On the other hand, even if the absolute values of iAUC are incomparable, the rankings of the fitted models obtained by either cross-validation or validation were roughly the same. Thus we believe that our results shed light on which methods are most useful for developing prognostic survival models and for selecting variables of prognostic value.
For variable selection we believe that the poor performance of debiased lasso is a consequence of lasso generally selecting too many variables – see Chapter 8 in 23 for an extensive treatment of variable selection with lasso – and thus without shrinkage of the corresponding coefficients, debiased lasso will overfit. Stability selection is a more stringent selection criterion, which is less prone to select false positives, see Chapter 10 in 23 and 14. The variables selected by stability selection as having prognostic value also largely agree with those found in 3 and used in the reference model. One difference is that the DREAM dataset gives nuanced information on disease sites, and we found that liver and adrenal lesions, in particular, had prognostic value. The PSA variable was, on the other hand, not selected. It was a predictor in the reference model, but not a very strong one. Based on this study we therefore recommend stability selection as a reliable method for selecting prognostic variables.
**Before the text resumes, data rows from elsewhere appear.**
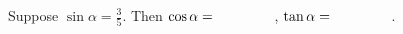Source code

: \documentclass[nooutcomes]{ximera}
\begin{document}
%

\begin{problem}
Suppose $\sin\alpha = \frac{3}{5}$.  Then $\cos\alpha = \hspace{0.6in}$, $\tan\alpha = \hspace{0.6in}$.  
\end{problem}
\end{document}
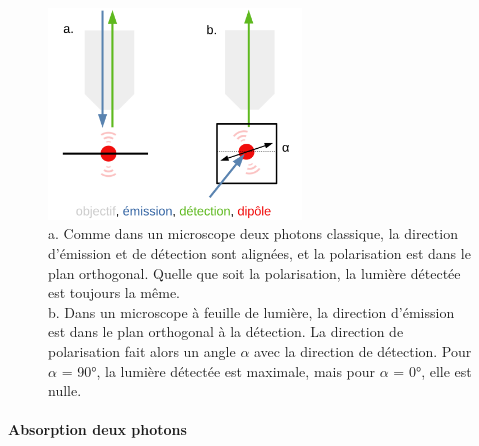 
\begin{figure}
\centering
\includegraphics[width=0.6\textwidth]{./files/polarization_plane.svg.png}
\caption{a. Comme dans un microscope deux photons classique, la direction d'émission et de détection sont alignées, et la polarisation est dans le plan orthogonal. Quelle que soit la polarisation, la lumière détectée est toujours la même.
\\ b. Dans un microscope à feuille de lumière, la direction d'émission est dans le plan orthogonal à la détection. La direction de polarisation fait alors un angle $\alpha$ avec la direction de détection. Pour $\alpha$ = 90°, la lumière détectée est maximale, mais pour $\alpha$ = 0°, elle est nulle.
\label{FIGpolarisation}}
\end{figure}


\paragraph{Absorption deux photons}


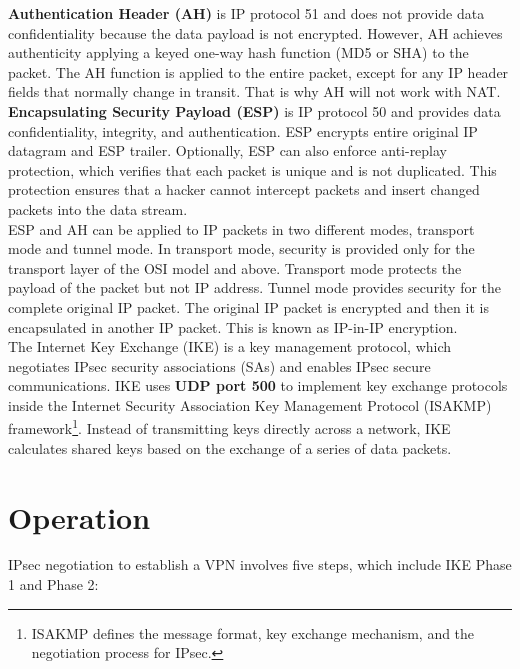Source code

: \textbf{Authentication Header (AH)} is IP protocol 51 and does not provide data confidentiality because the data payload is not encrypted. However, AH achieves authenticity applying a keyed one-way hash function (MD5 or SHA) to the packet. The AH function is applied to the entire packet, except for any IP header fields that normally change in transit. That is why AH will not work with NAT.\\

\textbf{Encapsulating Security Payload (ESP)} is IP protocol 50 and provides data confidentiality, integrity, and authentication. ESP encrypts entire original IP datagram and ESP trailer. Optionally, ESP can also enforce anti-replay protection, which verifies that each packet is unique and is not duplicated. This protection ensures that a hacker cannot intercept packets and insert changed packets into the data stream.\\

ESP and AH can be applied to IP packets in two different modes, transport mode and tunnel mode. In transport mode, security is provided only for the transport layer of the OSI model and above. Transport mode protects the payload of the packet but not IP address. Tunnel mode provides security for the complete original IP packet. The original IP packet is encrypted and then it is encapsulated in another IP packet. This is known as IP-in-IP encryption. \\

The Internet Key Exchange (IKE) is a key management protocol, which negotiates IPsec security associations (SAs) and enables IPsec secure communications. IKE uses \textbf{UDP port 500} to implement key exchange protocols inside the Internet Security Association Key Management Protocol (ISAKMP) framework\footnote{ISAKMP defines the message format, key exchange mechanism, and the negotiation process for IPsec.}. Instead of transmitting keys directly across a network, IKE calculates shared keys based on the exchange of a series of data packets. 

\section{Operation}

IPsec negotiation to establish a VPN involves five steps, which include IKE Phase 1 and Phase 2:

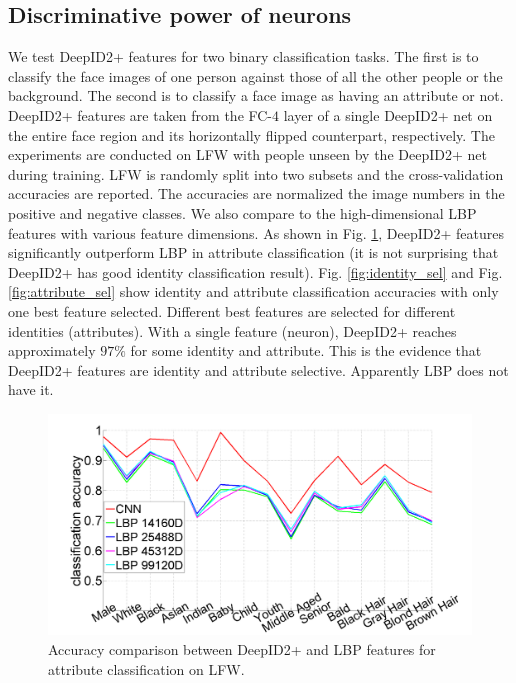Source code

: \documentclass[10pt,twocolumn,letterpaper]{article}
\begin{document}
\subsection{Discriminative power of neurons}
We test DeepID2+ features for two binary classification tasks. The first is to classify the face images of one person against those of all the other people or the background. The second is to classify a face image as having an attribute or not. DeepID2+ features are taken from the FC-$4$ layer of a single DeepID2+ net on the entire face region and its horizontally flipped counterpart, respectively. The experiments are conducted on LFW with people unseen by the DeepID2+ net during training.  LFW is randomly split into two subsets and the cross-validation accuracies are reported. The accuracies are normalized \wrt the image numbers in the positive and negative classes. We also compare to the high-dimensional LBP features \cite{chen2013,cao2013} with various feature dimensions. As shown in Fig. \ref{fig:attribute_cv}, DeepID2+ features significantly outperform LBP in attribute classification (it is not surprising that DeepID2+ has good identity classification result). Fig. \ref{fig:identity_sel} and Fig. \ref{fig:attribute_sel} show identity and attribute classification accuracies with only one best feature selected. Different best features are selected for different identities (attributes). With a single feature (neuron), DeepID2+ reaches approximately $97\%$ for some identity and attribute. This is the evidence that DeepID2+ features are identity and attribute selective. Apparently LBP does not have it.

\begin{figure}[t]
\begin{center}
\includegraphics[width=1.0\linewidth]{picture/02.png}
\end{center}
\vspace{-0.15in}
\caption{Accuracy comparison between DeepID2+ and LBP features for attribute classification on LFW.}
\label{fig:attribute_cv}
\vspace{-0.1in}
\end{figure}
\end{document}
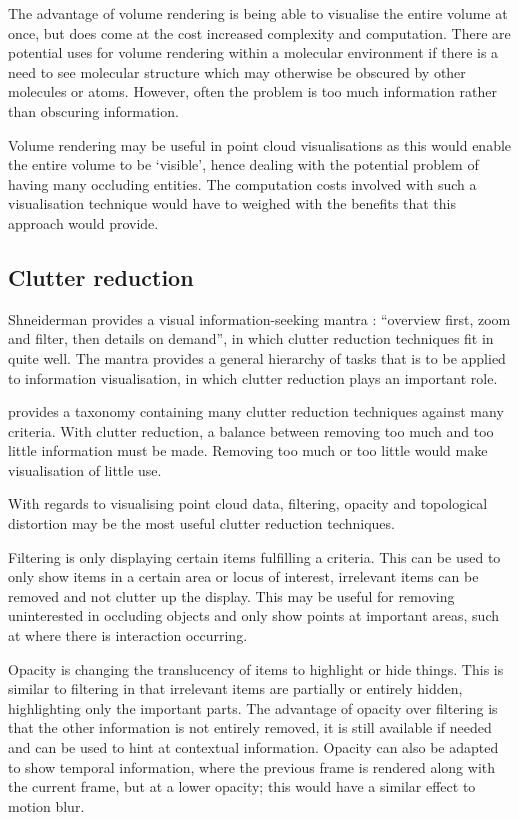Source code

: \documentclass[a4paper]{article}
\begin{document}
The advantage of volume rendering is being able to visualise the entire volume
at once, but does come at the cost increased complexity and computation. There
are potential uses for volume rendering within a molecular environment if there
is a need to see molecular structure which may otherwise be obscured by other
molecules or atoms. However, often the problem is too much information rather
than obscuring information.

Volume rendering may be useful in point cloud visualisations as this would
enable the entire volume to be `visible', hence dealing with the potential
problem of having many occluding entities. The computation costs involved with
such a visualisation technique would have to weighed with the benefits that this
approach would provide.

\subsection*{Clutter reduction}
Shneiderman provides a visual information-seeking mantra \citep{shneiderman96}:
``overview first, zoom and filter, then details on demand'', in which clutter
reduction techniques fit in quite well. The mantra provides a general hierarchy
of tasks that is to be applied to information visualisation, in which clutter
reduction plays an important role.

\citet{ellis07} provides a taxonomy containing many clutter reduction techniques
against many criteria. With clutter reduction, a balance between removing too
much and too little information must be made. Removing too much or too little
would make visualisation of little use.

With regards to visualising point cloud data, filtering, opacity and topological
distortion may be the most useful clutter reduction techniques.

Filtering is only displaying certain items fulfilling a criteria. This can be
used to only show items in a certain area or locus of interest, irrelevant items
can be removed and not clutter up the display. This may be useful for removing
uninterested in occluding objects and only show points at important areas, such
at where there is interaction occurring.

Opacity is changing the translucency of items to highlight or hide things. This
is similar to filtering in that irrelevant items are partially or entirely
hidden, highlighting only the important parts. The advantage of opacity over
filtering is that the other information is not entirely removed, it is still
available if needed and can be used to hint at contextual information. Opacity
can also be adapted to show temporal information, where the previous frame is
rendered along with the current frame, but at a lower opacity; this would have a
similar effect to motion blur.
\end{document}
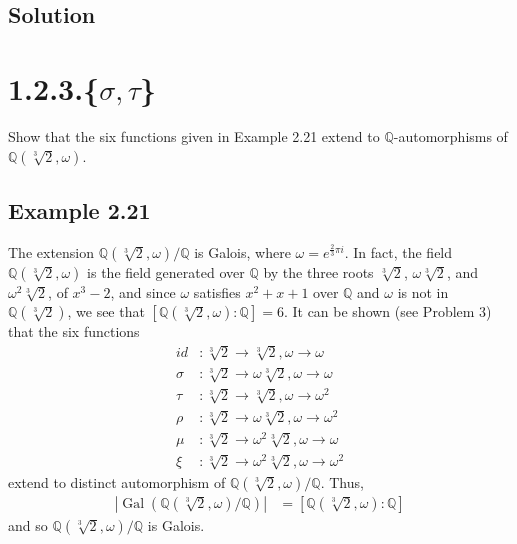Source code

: \documentclass[fleqn]{article}
\DeclareMathOperator{\Gal}{Gal}
\begin{document}
        \subsection{Solution}
        
    
    \section{1.2.3.\{$\sigma, \tau$\}}
    Show that the six functions given in Example 2.21 extend to $\mathbb{Q}$-automorphisms of $\mathbb{Q}\left(\sqrt[3]{2}, \omega\right)$.
        
        \subsection{Example 2.21}
        The extension $\mathbb{Q}\left(\sqrt[3]{2}, \omega\right)/\mathbb{Q}$ is Galois, where $\omega = e^{\frac{2}{3} \pi i}$.  In fact, the field $\mathbb{Q}\left(\sqrt[3]{2}, \omega\right)$ is the field generated over $\mathbb{Q}$ by the three roots $\sqrt[3]{2}$, $\omega \sqrt[3]{2}$, and $\omega^2 \sqrt[3]{2}$, of $x^3 - 2$, and since $\omega$ satisfies $x^2 + x + 1$ over $\mathbb{Q}$ and $\omega$ is not in $\mathbb{Q}\left(\sqrt[3]{2}\right)$, we see that $\left[\mathbb{Q}\left(\sqrt[3]{2}, \omega\right) : \mathbb{Q}\right] = 6$.  It can be shown (see Problem 3) that the six functions
        \begin{align}
            id &: \sqrt[3]{2} \to \sqrt[3]{2}, \omega \to \omega \\
            \sigma &: \sqrt[3]{2} \to \omega \sqrt[3]{2}, \omega \to \omega \\
            \tau &: \sqrt[3]{2} \to \sqrt[3]{2}, \omega \to \omega^2 \\
            \rho &: \sqrt[3]{2} \to \omega \sqrt[3]{2}, \omega \to \omega^2 \\
            \mu &: \sqrt[3]{2} \to \omega^2 \sqrt[3]{2}, \omega \to \omega \\
            \xi &: \sqrt[3]{2} \to \omega^2 \sqrt[3]{2}, \omega \to \omega^2
        \end{align}
        extend to distinct automorphism of $\mathbb{Q}\left(\sqrt[3]{2}, \omega\right)/\mathbb{Q}$.  Thus, 
        \begin{align}
            \left|\Gal\left(\mathbb{Q}\left(\sqrt[3]{2}, \omega\right)/\mathbb{Q}\right)\right| &= \left[\mathbb{Q}\left(\sqrt[3]{2}, \omega\right) : \mathbb{Q}\right]
        \end{align}
        and so $\mathbb{Q}\left(\sqrt[3]{2}, \omega\right)/\mathbb{Q}$ is Galois.
        
\end{document}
For imputation of missing values the use of the response seemed to degrade predictive performance. This contradicts the recommendations in e.g. 8, which presents a simulation study showing that imputation based on inclusion of an estimate of the cumulative hazard function and the indicator of censoring is superior to a number of other imputation schemes. The framework of 8 is, however, focused on parameter estimation and hypothesis testing using multiple imputation, where the objectives differ from those of prognostic modeling. We believe that further investigations into the effect of imputation – in particular when using the response – are needed to fully understand benefits and pitfalls, but our recommendations based on this study is to avoid using the response for imputation when building prognostic models.
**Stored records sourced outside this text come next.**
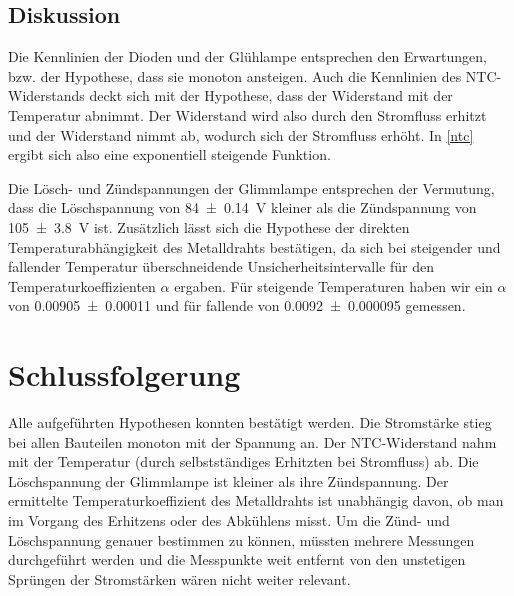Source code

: \documentclass[
	a4paper,
	12pt,
	pagesize,
	ngerman
]{scrartcl}
\begin{document}
	\subsection{Diskussion}
	Die Kennlinien der Dioden und der Glühlampe entsprechen den Erwartungen, bzw. der Hypothese, dass sie monoton ansteigen.
	Auch die Kennlinien des NTC-Widerstands deckt sich mit der Hypothese, dass der Widerstand mit der Temperatur abnimmt.
	Der Widerstand wird also durch den Stromfluss erhitzt und der Widerstand nimmt ab, wodurch sich der Stromfluss erhöht.
	In \cref{ntc} ergibt sich also eine exponentiell steigende Funktion.
	
	Die Lösch- und Zündspannungen der Glimmlampe entsprechen der Vermutung, dass die Löschspannung von \SI{84\pm 0,14}{V} kleiner als die Zündspannung von \SI{105\pm3,8}{V} ist.
	Zusätzlich lässt sich die Hypothese der direkten Temperaturabhängigkeit des Metalldrahts bestätigen, da sich bei steigender und fallender Temperatur überschneidende Unsicherheitsintervalle für den Temperaturkoeffizienten $\alpha$ ergaben.
	Für steigende Temperaturen haben wir ein $\alpha$ von \SI{0,00905\pm 0,00011}{} und für fallende von \SI{0,0092\pm 0,000095}{} gemessen.
	
	\section{Schlussfolgerung}
	Alle aufgeführten Hypothesen konnten bestätigt werden.
	Die Stromstärke stieg bei allen Bauteilen monoton mit der Spannung an.
	Der NTC-Widerstand nahm mit der Temperatur (durch selbstständiges Erhitzten bei Stromfluss) ab.
	Die Löschspannung der Glimmlampe ist kleiner als ihre Zündspannung.
	Der ermittelte Temperaturkoeffizient des Metalldrahts ist unabhängig davon, ob man im Vorgang des Erhitzens oder des Abkühlens misst.
	Um die Zünd- und Löschspannung genauer bestimmen zu können, müssten mehrere Messungen durchgeführt werden und die Messpunkte weit entfernt von den unstetigen Sprüngen der Stromstärken wären nicht weiter relevant.
	
	\printbibliography
\end{document}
Finally, the best performing model – the survival forest – is the only model considered that is not based directly on the proportional hazards assumption. Thus we may speculate that this assumption could be violated.
Conclusions
Survival forests without explicit variable selection gave the best performance overall in the cross-validation and on the validation data. When stability selection was used for explicit variable selection, the generalized additive model gave the best performance. Imputation using the response appeared to have a negative effect on predictive performance.
The four stably selected laboratory measurements AST, HB, ALP and ALB and the ECOG performance status were selected as some of the most important prognostic factors, together with liver and adrenal lesions and prior use of analgesics.
Data and software availability
The Challenge datasets can be accessed at: https://www.projectdatasphere.org/projectdatasphere/html/pcdc
Challenge documentation, including the detailed description of the Challenge design, overall results, scoring scripts, and the clinical trials data dictionary can be found at: https://www.synapse.org/ProstateCancerChallenge
The code and documentation underlying team KUStat's challenge submission can be found at: http://dx.doi.org/10.7303/syn4260742 22
The R code and documentation underlying the methods presented in this paper can be found at: https://github.com/nielsrhansen/ProstateDream. An archived version as at the time of publication is available at: http://dx.doi.org/10.5281/zenodo.50872 24
Acknowledgements
This publication is based on research using information obtained from www.projectdatasphere.org, which is maintained by Project Data Sphere, LLC. Neither Project Data Sphere, LLC nor the owner(s) of any information from the web site have contributed to, approved or are in any way responsible for the contents of this publication. The authors acknowledge Maria Bekker-Nielsen Dunbar and Lisbeth Tomaziu, who worked on subchallenge 2 as part of the KUStat team participating in the Prostate Cancer DREAM Challenge. The authors also acknowledge Jing Zhou, who worked with the KUStat team but made her own submission to the Prostate Cancer DREAM Challenge. Finally, the authors acknowledge Sage Bionetworks, the DREAM organization, and Project Data Sphere for developing and supplying data for the challenge.
Funding Statement
The author(s) declared that no grants were involved in supporting this work.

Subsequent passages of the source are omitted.